What you are asked to do = Within the data below, tally the lines that contain "calculated" and state only the total.

Source information =
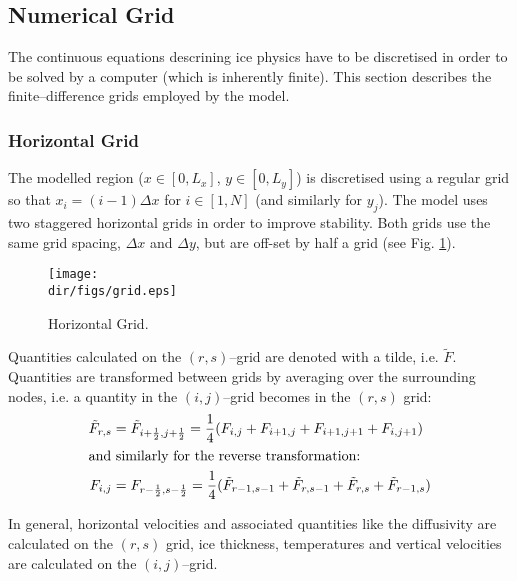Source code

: \subsection{Numerical Grid}\label{num.sec.grid}
The continuous equations descrining ice physics have to be discretised in order to be solved by a computer (which is inherently finite). This section describes the finite--difference grids employed by the model.
\subsubsection{Horizontal Grid}
The modelled region ($x\in[0,L_x]$, $y\in[0,L_y]$) is discretised using a regular grid so that $x_i=(i-1)\Delta x$ for $i\in[1,N]$ (and similarly for $y_j$). The model uses two staggered horizontal grids in order to improve stability. Both grids use the same grid spacing, $\Delta x$ and $\Delta y$, but are off-set by half a grid (see Fig. \ref{kin.fig.grid}). 
\begin{figure}[htbp]
  \begin{center}
    \texttt{[image: \\dir/figs/grid.eps]}
    \caption{Horizontal Grid.}
    \label{kin.fig.grid}
  \end{center}
\end{figure}
Quantities calculated on the $(r,s)$--grid are denoted with a tilde, i.e. $\tilde{F}$. Quantities are transformed between grids by averaging over the surrounding nodes, i.e. a quantity in the $(i,j)$--grid becomes in the $(r,s)$ grid:
\begin{subequations}
  \begin{align}
    \tilde{F}_{r,s}&=\tilde{F}_{i+\frac12,j+\frac12}=\frac14(F_{i,j}+F_{i+1,j}+F_{i+1,j+1}+F_{i,j+1})\\
    \intertext{and similarly for the reverse transformation:}
    F_{i,j}&=F_{r-\frac12,s-\frac12}=\frac14(\tilde{F}_{r-1,s-1}+\tilde{F}_{r,s-1}+\tilde{F}_{r,s}+\tilde{F}_{r-1,s})
  \end{align}
\end{subequations}

In general, horizontal velocities and associated quantities like the diffusivity are calculated on the $(r,s)$ grid, ice thickness, temperatures and vertical velocities are calculated on the $(i,j)$--grid.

Written response = 2